= Brigitte A. Rollett =

Austrian psychologist and university teacher (1934–2024)

Brigitte A. Rollett (October 9, 1934-February 5, 2024) was an Austrian psychologist and professor at the University of Vienna.

== Life ==
Rollett studied psychology, education and philosophy at the University of Graz, graduating with a doctorate in 1957; she worked at the Institute of Psychology and Education at the University of Graz as a student assistant and assistant to the chair, Ferdinand Weinhandl. After completing her psychotherapy training and her habilitation in psychology in 1964, also in Graz, she held professorships in educational psychology at the Osnabrück University, the University of Kassel, and the Ruhr University Bochum. In 1979, Brigitte Rollett succeeded Sylvia Bayr-Klimpfinger as head of the Department of Developmental Psychology and Educational Psychology at the Institute of Psychology at the University of Vienna; she also became head of the "Center for Child, Youth and Family Psychological Intervention" affiliated with the department and of a university kindergarten. She retired at the end of the 2002/03 academic year.

Brigitte Rollett was a visiting professor at the University of Fribourg in Switzerland and lectured at the University of Klagenfurt and the Sigmund Freud Private University in Vienna. In 1984, Brigitte Rollett organized the 34th Congress of the German Society for Psychology in Vienna. In 1993, she was the founding president of the Austrian Society for Psychology (ÖGP) and the Federation of Austrian Associations of Psychologists in the International Union of Psychological Science. Rollett was also a member of the advisory board of BRAIN (BeRAtung und INformation über besondere Begabung), a giftedness diagnostic counseling center under the direction of Detlef H. Rost at the University of Marburg.

Rollett was also president of the Society against Sect and Cult Dangers (GSK) which was founded in 1977, and worked to educate people about the possible dangers posed by sects. The managing director of the Federal Office for Sect Issues in Vienna, founded in 1998, German Müller, was a student of hers, as was the managing director of the GSK, Martin Felinger.

== Work ==
Brigitte Rollett's research focused on psychological diagnostics, motivation and learning, learning therapy and the development of learning therapy methods in educational counseling and family development. In the effort avoidance test she developed in cooperation with Mathias Bartram, effort avoidance is postulated as an independent motive, which can also be seen as a variant of the fear of failure motive.

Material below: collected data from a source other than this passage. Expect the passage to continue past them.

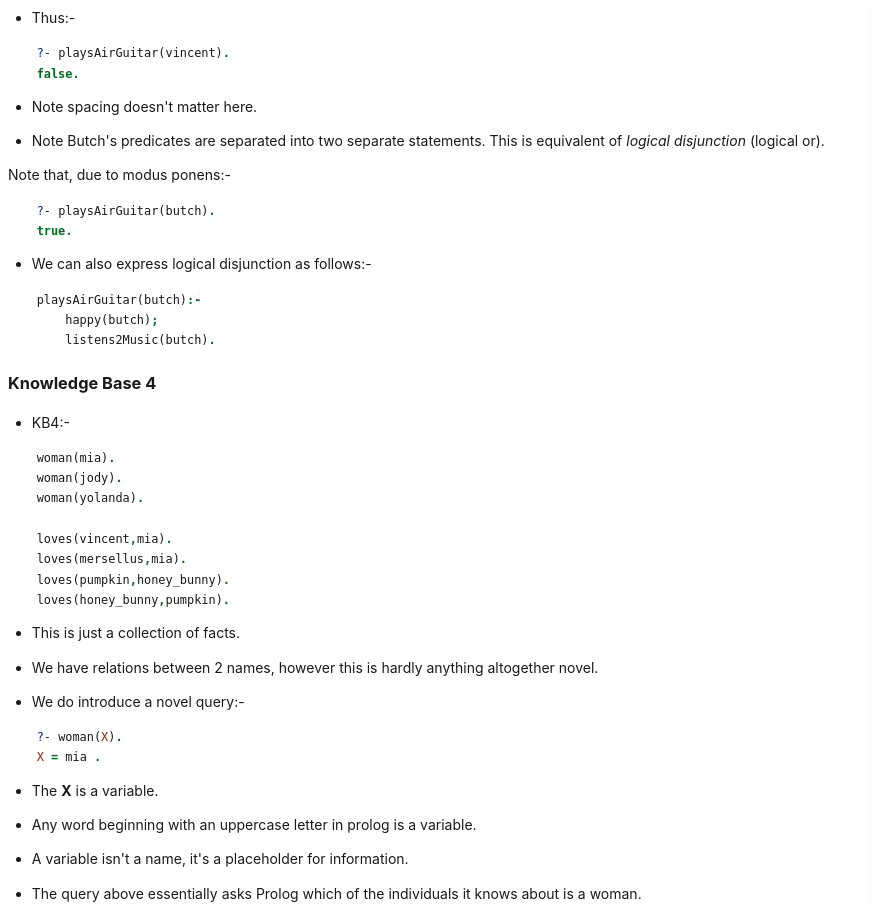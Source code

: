 * Thus:-

```prolog
    ?- playsAirGuitar(vincent).
    false.
```

* Note spacing doesn't matter here.

* Note Butch's predicates are separated into two separate statements. This is equivalent of
  *logical disjunction* (logical or).

Note that, due to modus ponens:-

```prolog
    ?- playsAirGuitar(butch).
    true.
```

* We can also express logical disjunction as follows:-

```prolog
    playsAirGuitar(butch):-
        happy(butch);
        listens2Music(butch).
```

### Knowledge Base 4 ###

* KB4:-

```prolog
    woman(mia).
    woman(jody).
    woman(yolanda).

    loves(vincent,mia).
    loves(mersellus,mia).
    loves(pumpkin,honey_bunny).
    loves(honey_bunny,pumpkin).
```

* This is just a collection of facts.

* We have relations between 2 names, however this is hardly anything altogether novel.

* We do introduce a novel query:-

```prolog
    ?- woman(X).
    X = mia .
```

* The __X__ is a variable.

* Any word beginning with an uppercase letter in prolog is a variable.

* A variable isn't a name, it's a placeholder for information.

* The query above essentially asks Prolog which of the individuals it knows about is a woman.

Rollett also became known for her widely distributed work on autism. In this context, she also spoke out against facilitated communication.

== Honors ==

- 1964: Kardinal-Innitzer-Preis
- 1994: Großes Silbernes Ehrenzeichen für Verdienste um die Republik Österreich
- 2020: Honorary member of the Austrian Society for Psychology

== Selected publications ==

- Brigitte Rollett & Ursula Kastner-Koller (2007). Praxisbuch Autismus für Eltern, Erzieher, Lehrer und Therapeuten. München: Elsevier.
- Brigitte Rollett (Hrsg.). (2004). Aktuelle Studien zur religiösen Entwicklung. Lengerich: Pabst.
- Brigitte Rollett & Harald Werneck (Hrsg.). (2002). Klinische Entwicklungspsychologie der Familie. Göttingen: Hogrefe.
- Brigitte A. Rollett & Mathias Bartram (1998). Anstrengungsvermeidungstest - AVT (3., überarb. Aufl.). Göttingen: Hogrefe.
- Brigitte Rollett (1994). Einführung in die Pädagogische Psychologie und ihre entwicklungspsychologischen Grundlagen. WUV.
- Brigitte Rollett (1990). Neue Forschungen zum Problem der Entwicklung der Begabung (überarbeitete Berta-Benz-Vorlesung, gehalten am 22. Januar 1988 an der Universität Mannheim). Ladenburg: Gottlieb-Daimler-und-Karl-Benz-Stiftung.
- Brigitte Rollett & Mathias Bartram (1988). Einführung in die hierarchische Clusteranalyse für Psychologen, Pädagogen und Soziologen. Stuttgart: Klett-Cotta.
- Brigitte Rollett (Hrsg.). (1984). Innovation in der psychologischen Forschung. Abstractband: 34. Kongreß der Deutschen Gesellschaft für Psychologie 1984. Wien: Universität.
- Brigitte Rollett (1970). Praxis und Theorie des Programmierten Unterrichtes. Ausgewählte Referate des 6. Internationalen Symposions der Gesellschaft für Programmierte Instruktion. Stuttgart: Klett.
- Brigitte Rollett (1970). Perspektiven des programmierten Unterrichts. Wien: Österreichischer Bundesverlag für Unterricht, Wissenschaft und Kunst.

== Bibliography ==

- Christiane Spiel (1996). Motivation und Lernen aus der Perspektive lebenslanger Entwicklung: Festschrift für Brigitte A. Rollett. Münster: Waxmann.